The Mustang Panda hack group, a Chinese-linked cybercriminal gang, is using the Russia-Ukrainian war as a lure to facilitate attacks on various European and Pacific Asian organizations. The Blackberry research and Intelligence team revealed details in a December 6 blog of a RAR archive file called “Political Guidance for the new EU approach towards Russia.rar.”
Blackberry’s analysis of the file revealed that countries targeted by the hacking gang included Italy, Brazil, Turkey, India, Vietnam, and Pakistan. This analysis backs up previous reports from Google, ProofPoint, and the Computer Emergency Response Team of Ukraine, which has previously warned of the cyber security threat posed by the cybercriminal gang.
Mustang Panda is an Active Cyber Criminal Gang From China
Mustang Panda is a Chinese hacking gang that is believed to have been active since 2018, although experts believe they may have been responsible for cyber security threats dating back to 2012. the gang also operates under names such as RedDelta, red Lich, Bronze President, Earth Preta, and Honeymyte.
The criminal hacking group has become known for using current geo-political events to enable attacks on organizations and governments across the globe. The gang is known for cyber security attacks, which send weaponized attachments in phishing emails.

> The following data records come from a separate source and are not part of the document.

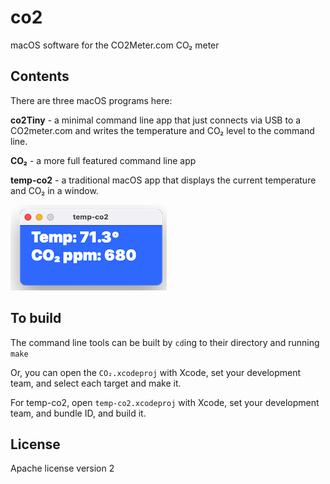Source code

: # co2
macOS software for the CO2Meter.com CO₂ meter

## Contents

There are three macOS programs here:

**co2Tiny** - a minimal command line app that just connects via USB to a CO2meter.com  and writes the temperature and CO₂ level to the command line.

**CO₂** - a more full featured command line app

**temp-co2** - a traditional macOS app that displays the current temperature and CO₂ in a window.

![](images/temp-co2ScreenShot.png)

## To build

The command line tools can be built by `cd`ing to their directory and running `make`

Or, you can open the `CO₂.xcodeproj` with Xcode, set your development team, and select each target and make it.

For temp-co2, open  `temp-co2.xcodeproj` with Xcode, set your development team, and bundle ID, and build it.


## License

Apache license version 2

Once opened, the infected systems become victims to a remote access trojan named PlugX. However, more recent attacks from the group to make cyber security news has involved custom back doors.
In recent attacks on education, research, and government organizations in the Asia Pacific, the cybercriminal group has used custom malicious software such as TONESHELL, PUBLOAD, and TONEINS. It is thought that this indicates the group has expanded its range of software for malware attacks.
Despite this, the report from the BlackBerry Threat Research and Intelligence team claims the infection process during the cyber security attacks has remained the same.
How the Mustang Panda Phishing Attacks Operate
Within the phishing email sent to attacked organizations, the cyber hackers include a shortcut link to a WORD file. When this is clicked on, it begins a DLL side-loading process to enable the execution of PlugX.
The link will be named with a title that references a current political issue or event. In the most recent cases. this has been the ongoing war between Russia and Ukraine. The topic of the phishing email is adapted according to which topic may pique the interest of the organization representative receiving the message.
This cyber security attack was employed against Myanmar earlier this year. But experts believe that the prolific cybercriminal gang has the capability to variate its approach and technology as needed.
“They have been known to change and update their core toolset using existing malware, as well as develop their custom tools from campaign to campaign,” “BlackBerry’s Dmitry Bestuzhev recently revealed to the Hacker News website. The fact that they can do this is also an indication of the level of resourcing, sophistication, and expertise they have at their disposal.”